_What is expected_
Please reproduce the data exactly, excluding any pictures it contains.

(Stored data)
════

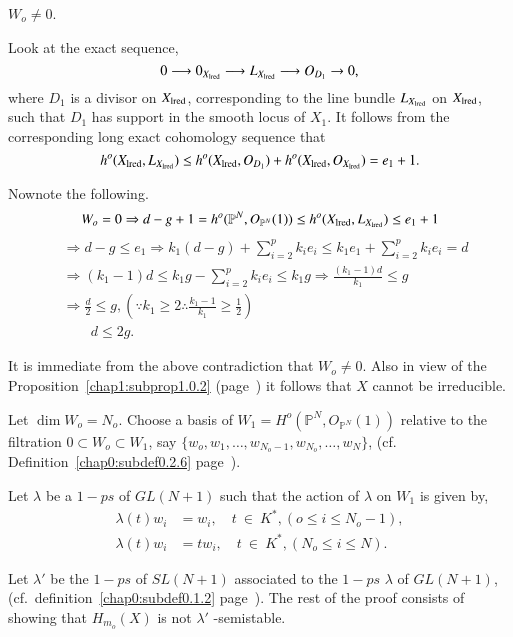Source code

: \medskip
{}
$W_o \neq 0$.

\medskip
{}
Look at the exact sequence, 
$$
0 \longrightarrow 0_{X_{\rm lred}}  \longrightarrow L_{X_{\rm lred}}
\longrightarrow O_{D_1} \rightarrow 0, 
$$ 
where $D_1$ is a divisor on $X_{\rm lred}$, corresponding to the line bundle
$L_{X_{\rm lred}}$ on $X_{\rm lred}$, such that $D_1$ has support in the
smooth locus of $X_1$. It follows from the corresponding long exact
cohomology sequence that  
$$
h^o (X_{\rm lred}, L_{X_{\rm lred}}) \le h^o (X_{\rm lred}, O_{D_1}) + h^o 
(X_{\rm lred}, O_{X_{\rm lred}}) = e_1 +1.  
$$

\noindent
Now\pageoriginale note the following. 
$$
W_o = 0 \Rightarrow d-g+1 = h^o(\mathbb{P}^N, O_{\mathbb{P}^N}(1))
\le h^o (X_{\rm lred}, L_{X_{\rm lred}}) \le e_1+1 
$$ 
\begin{align*}
&\Rightarrow d-g \le e_1 \Rightarrow k_1 (d-g) + \sum_{i=2}^{p} k_i e_i
  \le k_1 e_1 + \sum_{i=2}^p k_i e_i =d\\ 
&\Rightarrow (k_1-1)d \le k_1g - \sum_{i=2}^{p} k_i e_i \le k_1g
  \Rightarrow  \frac{(k_1-1)d}{k_1} \le g\\ 
&\Rightarrow \frac{d}{2} \le g ,  (\because k_1 \ge 2 \therefore
  \frac{k_1-1}{k_1} \ge \frac{1}{2})\\[3pt]
& \qquad  d \le 2g .  
\end{align*}

It is immediate from the above contradiction that $W_o \neq 0$. Also
in view of the Proposition~\ref{chap1:subprop1.0.2} 
(page~\pageref{chap1:subprop1.0.2}) it follows that $X$ 
cannot be irreducible. 

Let $\dim W_o = N_o$. Choose a basis of $W_1 = H^o ( \mathbb{P}^N,
O_{\mathbb{P}^N}(1))$ relative to the filtration $0 \subset W_o
\subset W_1$, say $\{w_o , w_1, \ldots , w_{N_o-1}, w_{N_o}, \ldots , w_N\}$,
(cf. Definition~\ref{chap0:subdef0.2.6} page~\pageref{chap0:subdef0.2.6}).  

\noindent
Let $\lambda$ be a $1-ps$ of $GL(N+1)$ such that the action of
$\lambda$ on $W_1$ is given by,  
\begin{align*}
\lambda (t)w_i & = w_i, \quad t ~\in ~K^*, (o \le i \le N_o -1),\\
\lambda (t)w_i & = tw_i, \quad t ~\in ~K^*, (N_o \le i \le N).
\end{align*}

\noindent
Let $\lambda'$ be the $1-ps$ of $SL(N+1)$ associated to the $1-ps$
$\lambda$ of $GL(N+1)$, (cf.\ definition~\ref{chap0:subdef0.1.2} 
page~\pageref{chap0:subdef0.1.2}). The 
rest of the proof consists of showing that $H_{m_o}(X)$ is not
$\lambda'$ -semistable.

════

_Written solution_
Source code

: \medskip
{}
$W_o \neq 0$.

\medskip
{}
Look at the exact sequence, 
$$
0 \longrightarrow 0_{X_{\rm lred}}  \longrightarrow L_{X_{\rm lred}}
\longrightarrow O_{D_1} \rightarrow 0, 
$$ 
where $D_1$ is a divisor on $X_{\rm lred}$, corresponding to the line bundle
$L_{X_{\rm lred}}$ on $X_{\rm lred}$, such that $D_1$ has support in the
smooth locus of $X_1$. It follows from the corresponding long exact
cohomology sequence that  
$$
h^o (X_{\rm lred}, L_{X_{\rm lred}}) \le h^o (X_{\rm lred}, O_{D_1}) + h^o 
(X_{\rm lred}, O_{X_{\rm lred}}) = e_1 +1.  
$$

\noindent
Now\pageoriginale note the following. 
$$
W_o = 0 \Rightarrow d-g+1 = h^o(\mathbb{P}^N, O_{\mathbb{P}^N}(1))
\le h^o (X_{\rm lred}, L_{X_{\rm lred}}) \le e_1+1 
$$ 
\begin{align*}
&\Rightarrow d-g \le e_1 \Rightarrow k_1 (d-g) + \sum_{i=2}^{p} k_i e_i
  \le k_1 e_1 + \sum_{i=2}^p k_i e_i =d\\ 
&\Rightarrow (k_1-1)d \le k_1g - \sum_{i=2}^{p} k_i e_i \le k_1g
  \Rightarrow  \frac{(k_1-1)d}{k_1} \le g\\ 
&\Rightarrow \frac{d}{2} \le g ,  (\because k_1 \ge 2 \therefore
  \frac{k_1-1}{k_1} \ge \frac{1}{2})\\[3pt]
& \qquad  d \le 2g .  
\end{align*}

It is immediate from the above contradiction that $W_o \neq 0$. Also
in view of the Proposition~\ref{chap1:subprop1.0.2} 
(page~\pageref{chap1:subprop1.0.2}) it follows that $X$ 
cannot be irreducible. 

Let $\dim W_o = N_o$. Choose a basis of $W_1 = H^o ( \mathbb{P}^N,
O_{\mathbb{P}^N}(1))$ relative to the filtration $0 \subset W_o
\subset W_1$, say $\{w_o , w_1, \ldots , w_{N_o-1}, w_{N_o}, \ldots , w_N\}$,
(cf. Definition~\ref{chap0:subdef0.2.6} page~\pageref{chap0:subdef0.2.6}).  

\noindent
Let $\lambda$ be a $1-ps$ of $GL(N+1)$ such that the action of
$\lambda$ on $W_1$ is given by,  
\begin{align*}
\lambda (t)w_i & = w_i, \quad t ~\in ~K^*, (o \le i \le N_o -1),\\
\lambda (t)w_i & = tw_i, \quad t ~\in ~K^*, (N_o \le i \le N).
\end{align*}

\noindent
Let $\lambda'$ be the $1-ps$ of $SL(N+1)$ associated to the $1-ps$
$\lambda$ of $GL(N+1)$, (cf.\ definition~\ref{chap0:subdef0.1.2} 
page~\pageref{chap0:subdef0.1.2}). The 
rest of the proof consists of showing that $H_{m_o}(X)$ is not
$\lambda'$ -semistable.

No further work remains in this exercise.